Collaboration between some bishops and the state security agencies

Long since the Moscow Patriarchate defrocked Father Gleb Yakunin, a Moscow priest who, as an elected deputy in 1990, had privileged access to the KGB archives and discovered that the collaboration between some bishops and the state security agencies had been worse than even he had imagined. The Church has never properly investigated this, clearly because so many of the bishops, not least the Patriarch, rose to power with the say-so of state authority.

Sometimes it is the local bishop who acts as an agent of secular power. Father Sergei Taratukhin was imprisoned in the 1980s as a Soviet-era dissident. In prison he became a believer, trained for the priesthood and became chaplain in Penal Colony No10, near Chita in eastern Siberia. He served there seven years, befriending an inmate, Mikhail Khodorkovsky, condemned by a Moscow court in 2005 for financial misdemeanours in a trial widely seen as politically motivated.

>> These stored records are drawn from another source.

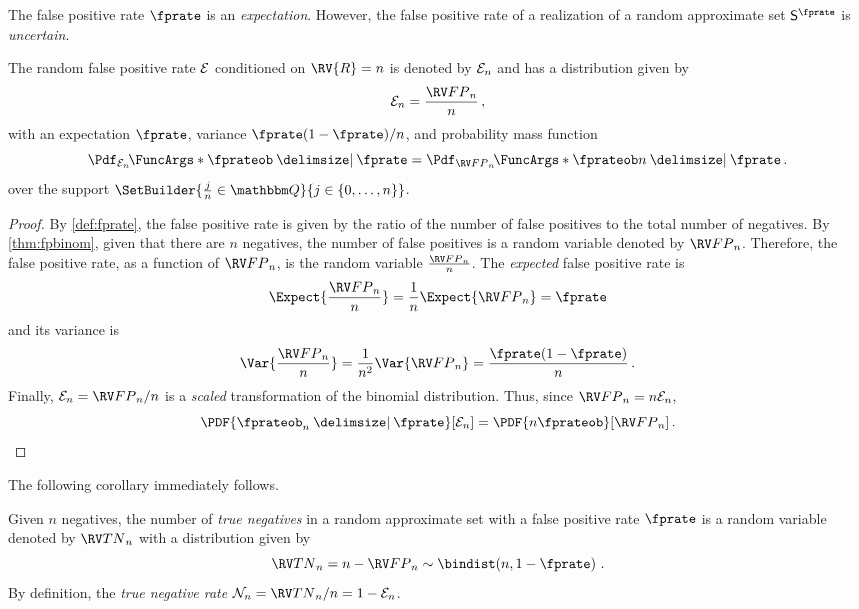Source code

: \documentclass[ ../main.tex]{subfiles}
\begin{document}
The false positive rate $\fprate$ is an \emph{expectation}.
However, the false positive rate of a realization of a random approximate set $\ASet{S}[\fprate]$ is \emph{uncertain}.
\begin{theorem}
\label{thm:fpr}
The random false positive rate $\mathcal{E}$ conditioned on $\RV{R} = n$ is denoted by $\mathcal{E}_n$ and has a distribution given by
\begin{equation}
    \FPR_n = \frac{\FP_n}{n}\,,
\end{equation}
with an expectation $\fprate$, variance $\fprate(1-\fprate) / n$, and probability mass function
\begin{equation}
	\Pdf_{\FPR_n}\!\FuncArgs*{\fprateob \Given \fprate} = \Pdf_{\FP_n}\!\FuncArgs*{\fprateob n \Given \fprate}\,.
\end{equation}
over the support $\SetBuilder{ \frac{j}{n} \in \BlackboardSet{Q}}{j \in \{0,\ldots,n\}}$.
\end{theorem}
\begin{proof}
By \cref{def:fprate}, the false positive rate is given by the ratio of the number of false positives to the total number of negatives.
By \cref{thm:fpbinom}, given that there are $n$ negatives, the number of false positives is a random variable denoted by $\FP_n$.
Therefore, the false positive rate, as a function of $\FP_n$, is the random variable $\frac{\FP_n}{n}$.
The \emph{expected} false positive rate is
\begin{equation}
    \Expect{\frac{\FP_n}{n}} = \frac{1}{n}\Expect{\FP_n} = \fprate
\end{equation}
and its variance is
\begin{equation}
    \Var{\frac{\FP_n}{n}} = \frac{1}{n^2}\Var{\FP_n} = \frac{\fprate(1-\fprate)}{n}\,.
\end{equation}
Finally, $\FPR_n = \FP_n / n$ is a \emph{scaled} transformation of the binomial distribution.
Thus, since $\FP_n = n \FPR_n$,
\begin{equation}
	\PDF{\fprateob_n \Given \fprate}[\FPR_n] = \PDF{n \fprateob}[\FP_n]\,.
\end{equation}
\end{proof}
The following corollary immediately follows.
\begin{corollary}
	\label{cor:tnbinom}
	Given $n$ negatives, the number of \emph{true negatives} in a random approximate set with a false positive rate $\fprate$ is a random variable denoted by $\TN_n$ with a distribution given by
	\begin{equation}
	\TN_n = n - \FP_n \sim \bindist\!\left(n, 1-\fprate\right)\,.
	\end{equation}
	By definition, the \emph{true negative rate} $\TNR_n = \TN_n / n = 1 - \FPR_n$.
\end{corollary}
\end{document}
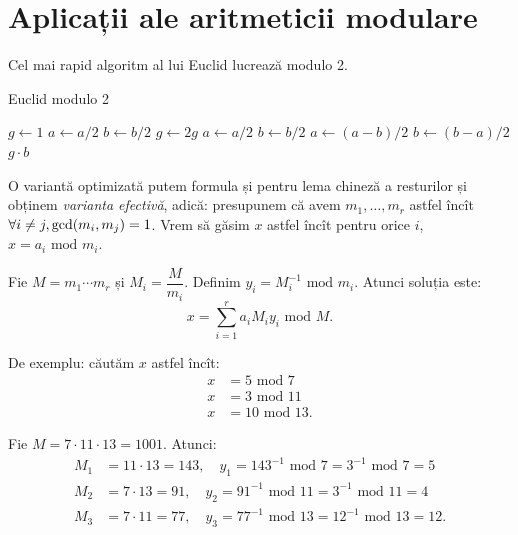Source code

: \chapter{Aplicații ale aritmeticii modulare}
\label{sec:apl-mod}

Cel mai rapid algoritm al lui Euclid lucrează modulo 2.

\begin{algorithm}
  \caption{Euclid modulo 2}
  \label{alg:euclid-2}
  \begin{algorithmic}[1]
    \State $ g \gets 1 $
    \State $ a \gets a/2 $
    \State $ b \gets b/2 $
    \State $ g \gets 2g $
    \EndWhile
     \State $ a \gets a/2 $ \EndWhile
     \State $ b \gets b/2 $ \EndWhile
     $ a \gets (a-b)/2 $
    \Else $ b \gets (b - a)/2 $
    \EndIf
    \EndWhile
    \Return $ g \cdot b $
    \EndProcedure
  \end{algorithmic}
\end{algorithm}

O variantă optimizată putem formula și pentru lema chineză a resturilor și
obținem \emph{varianta efectivă}, adică: presupunem că avem $ m_1, \dots, m_r $
astfel încît $ \forall i \neq j, \mathrm{gcd}(m_i, m_j) = 1 $. Vrem să găsim $ x $
astfel încît pentru orice $ i $, $ x = a_i \text{ mod } m_i $.

Fie $ M = m_1 \cdots m_r $ și $ M_i = \dfrac{M}{m_i} $. Definim
$ y_i = M_i^{-1} \text{ mod } m_i $. Atunci soluția este:
\[
  x = \sum_{i = 1}^r a_i M_i y_i \text{ mod } M.
\]

De exemplu: căutăm $ x $ astfel încît:
\begin{align*}
  x &= 5 \text{ mod } 7 \\
  x &= 3 \text{ mod } 11 \\
  x &= 10 \text{ mod } 13.
\end{align*}

Fie $ M = 7 \cdot 11 \cdot 13 = 1001 $. Atunci:
\begin{align*}
  M_1 &= 11 \cdot 13 = 143, \quad y_1 = 143^{-1} \text{ mod } 7 = 3^{-1} \text{ mod } 7 = 5 \\
  M_2 &= 7 \cdot 13 = 91, \quad y_2 = 91^{-1} \text{ mod } 11 = 3^{-1} \text{ mod } 11 = 4 \\
  M_3 &= 7 \cdot 11 = 77, \quad y_3 = 77^{-1} \text{ mod } 13 = 12^{-1} \text{ mod } 13 = 12.
\end{align*}

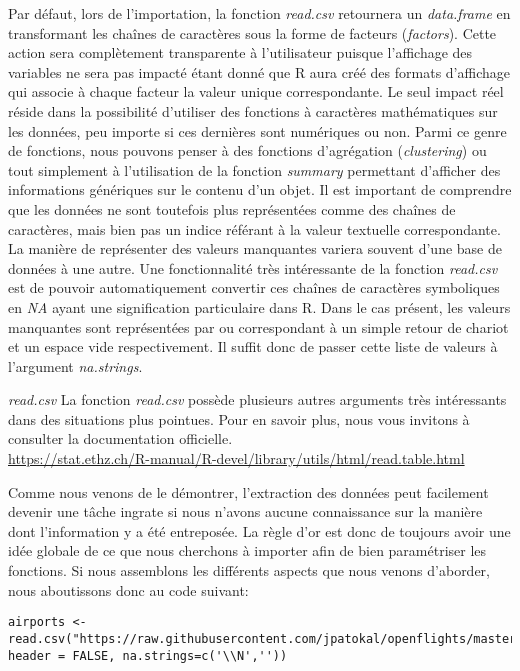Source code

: \noindent
Par défaut, lors de l'importation, la fonction \emph{read.csv} retournera un \emph{data.frame} en transformant les chaînes de caractères sous la forme de facteurs (\emph{factors}). Cette action sera complètement transparente à l'utilisateur puisque l'affichage des variables ne sera pas impacté étant donné que R aura créé des formats d'affichage qui associe à chaque facteur la valeur unique correspondante. Le seul impact réel réside dans la possibilité d'utiliser des fonctions à caractères mathématiques sur les données, peu importe si ces dernières sont numériques ou non. Parmi ce genre de fonctions, nous pouvons penser à des fonctions d'agrégation (\emph{clustering}) ou tout simplement à l'utilisation de la fonction \emph{summary} \cite{Rfunction:summary} permettant d'afficher des informations génériques sur le contenu d'un objet. Il est important de comprendre que les données ne sont toutefois plus représentées comme des chaînes de caractères, mais bien pas un indice référant à la valeur textuelle correspondante. \\

\noindent
La manière de représenter des valeurs manquantes variera souvent d'une base de données à une autre. Une fonctionnalité très intéressante de la fonction \emph{read.csv} est de pouvoir automatiquement convertir ces chaînes de caractères symboliques en \emph{NA} ayant une signification particulaire dans R. Dans le cas présent, les valeurs manquantes sont représentées par  ou  correspondant à un simple retour de chariot et un espace vide respectivement. Il suffit donc de passer cette liste de valeurs à l'argument \emph{na.strings}. \\

\begin{moreInfo}{\emph{read.csv}}
	La fonction \emph{read.csv} possède plusieurs autres arguments très intéressants dans des situations plus pointues. Pour en savoir plus, nous vous invitons à consulter la documentation officielle. \\
	\url{https://stat.ethz.ch/R-manual/R-devel/library/utils/html/read.table.html}
\end{moreInfo}

\noindent
Comme nous venons de le démontrer, l'extraction des données peut facilement devenir une tâche ingrate si nous n'avons aucune connaissance sur la manière dont l'information y a été entreposée. La règle d'or est donc de toujours avoir une idée globale de ce que nous cherchons à importer afin de bien paramétriser les fonctions. Si nous assemblons les différents aspects que nous venons d'aborder, nous aboutissons donc au code suivant:
\begin{lstlisting}[caption = Extraction des données,label=src:Extraction]
	airports <- read.csv("https://raw.githubusercontent.com/jpatokal/openflights/master/data/airports.dat", header = FALSE, na.strings=c('\\N',''))
\end{lstlisting}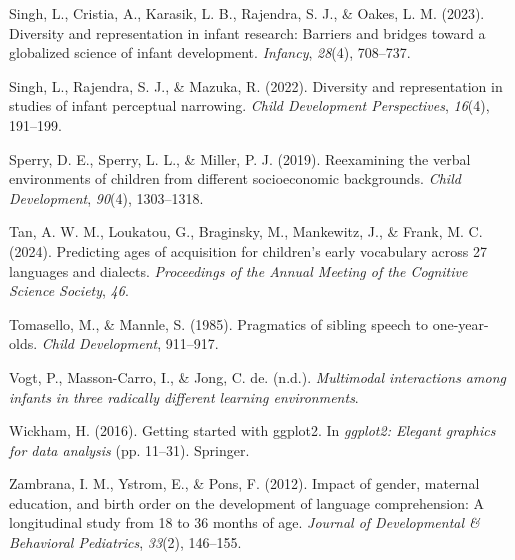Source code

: \documentclass[
  man,floatsintext]{apa6}
\newlength{\cslhangindent}
\newenvironment{CSLReferences}[2] %
 {\begin{list}{}{%
  \setlength{\itemindent}{0pt}
  \setlength{\leftmargin}{0pt}
  \setlength{\parsep}{0pt}
  \ifodd #1
   \setlength{\leftmargin}{\cslhangindent}
   \setlength{\itemindent}{-1\cslhangindent}
  \fi
  \setlength{\itemsep}{#2\baselineskip}}}
 {\end{list}}
\begin{document}
\begin{CSLReferences}{1}{0}
Singh, L., Cristia, A., Karasik, L. B., Rajendra, S. J., \& Oakes, L. M. (2023). Diversity and representation in infant research: Barriers and bridges toward a globalized science of infant development. \emph{Infancy}, \emph{28}(4), 708--737.

Singh, L., Rajendra, S. J., \& Mazuka, R. (2022). Diversity and representation in studies of infant perceptual narrowing. \emph{Child Development Perspectives}, \emph{16}(4), 191--199.

Sperry, D. E., Sperry, L. L., \& Miller, P. J. (2019). Reexamining the verbal environments of children from different socioeconomic backgrounds. \emph{Child Development}, \emph{90}(4), 1303--1318.

Tan, A. W. M., Loukatou, G., Braginsky, M., Mankewitz, J., \& Frank, M. C. (2024). Predicting ages of acquisition for children's early vocabulary across 27 languages and dialects. \emph{Proceedings of the Annual Meeting of the Cognitive Science Society}, \emph{46}.

Tomasello, M., \& Mannle, S. (1985). Pragmatics of sibling speech to one-year-olds. \emph{Child Development}, 911--917.

Vogt, P., Masson-Carro, I., \& Jong, C. de. (n.d.). \emph{Multimodal interactions among infants in three radically different learning environments}.

Wickham, H. (2016). Getting started with ggplot2. In \emph{ggplot2: Elegant graphics for data analysis} (pp. 11--31). Springer.

Zambrana, I. M., Ystrom, E., \& Pons, F. (2012). Impact of gender, maternal education, and birth order on the development of language comprehension: A longitudinal study from 18 to 36 months of age. \emph{Journal of Developmental \& Behavioral Pediatrics}, \emph{33}(2), 146--155.

\end{CSLReferences}
\end{document}
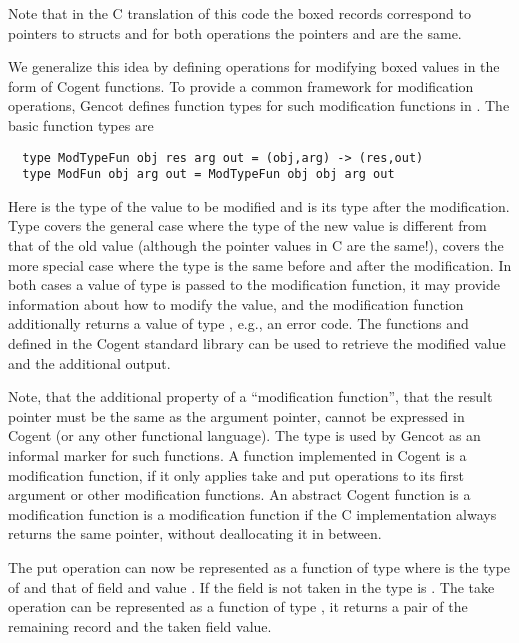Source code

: Note that in the C translation of this code the boxed records correspond to pointers to structs and for both operations
the pointers  and  are the same.

We generalize this idea by defining operations for modifying boxed values in the form of Cogent functions.
To provide a common framework for modification operations, Gencot defines function types for such modification functions 
in . The basic function types are
\begin{verbatim}
  type ModTypeFun obj res arg out = (obj,arg) -> (res,out)
  type ModFun obj arg out = ModTypeFun obj obj arg out
\end{verbatim}
Here  is the type of the value to be modified and  is its type after the modification.
Type  covers the general case where the type of the new value is different from that of the old value (although the pointer
values in C are the same!),  covers the more special case where
the type is the same before and after the modification. In both cases a value of type  is passed to the modification
function, it may provide information about how to modify the value, and the modification function additionally returns a value of
type , e.g., an error code. The functions  and  defined in the Cogent standard library can be used
to retrieve the modified value and the additional output.

Note, that the additional property of a ``modification function'', that the result pointer must be the same as the argument pointer,
cannot be expressed in Cogent (or any other functional language). The type  is used by Gencot as an informal marker
for such functions. A function implemented in Cogent is a modification function, if it only applies take and put operations to its
first argument or other modification functions. An abstract Cogent function is a modification function is a modification function
if the C implementation always returns the same pointer, without deallocating it in between.

The put operation can now be represented as a function of type  where  is the type of
 and  that of field  and value . If the field is not taken in  the type is .
The take operation can be represented as a function of type , it returns 
a pair of the remaining record and the taken field value.

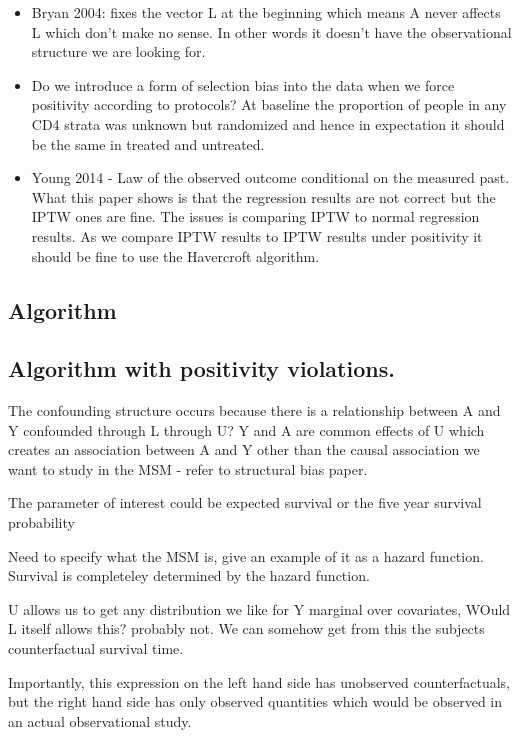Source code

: \documentclass[11pt]{article}
\providecommand{\tightlist}{%
      \setlength{\itemsep}{0pt}\setlength{\parskip}{0pt}}
\begin{document}
\begin{itemize}
\tightlist
\item
  Bryan 2004: fixes the vector L at the beginning which means A never
  affects L which don't make no sense. In other words it doesn't have
  the observational structure we are looking for.
\item
  Do we introduce a form of selection bias into the data when we force
  positivity according to protocols? At baseline the proportion of
  people in any CD4 strata was unknown but randomized and hence in
  expectation it should be the same in treated and untreated.
\item
  Young 2014 - Law of the observed outcome conditional on the measured
  past. What this paper shows is that the regression results are not
  correct but the IPTW ones are fine. The issues is comparing IPTW to
  normal regression results. As we compare IPTW results to IPTW results
  under positivity it should be fine to use the Havercroft algorithm.
\end{itemize}

\subsection{Algorithm}\label{algorithm}

\subsection{Algorithm with positivity
violations.}\label{algorithm-with-positivity-violations.}

The confounding structure occurs because there is a relationship between
A and Y confounded through L through U? Y and A are common effects of U
which creates an association between A and Y other than the causal
association we want to study in the MSM - refer to structural bias
paper.

The parameter of interest could be expected survival or the five year
survival probability

Need to specify what the MSM is, give an example of it as a hazard
function. Survival is completeley determined by the hazard function.

U allows us to get any distribution we like for Y marginal over
covariates, WOuld L itself allows this? probably not. We can somehow get
from this the subjects counterfactual survival time.

Importantly, this expression on the left hand side has unobserved
counterfactuals, but the right hand side has only observed quantities
which would be observed in an actual observational study.
\end{document}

Taratukhin became convinced that Khodorkovsky was a political prisoner and campaigned for him. Bishop Yevstafy, his diocesan, intervened and removed him to a remote parish. Taratukhin objected, so his bishop defrocked him. Now the priest has appeared abjectly contrite on TV, in a scene reminiscent of clergy who recanted their anti-Soviet activities in former days. The bishop has offered him forgiveness and partial reinstatement – he now organises rubbish collection and shovels snow from the paths around Chita’s new cathedral.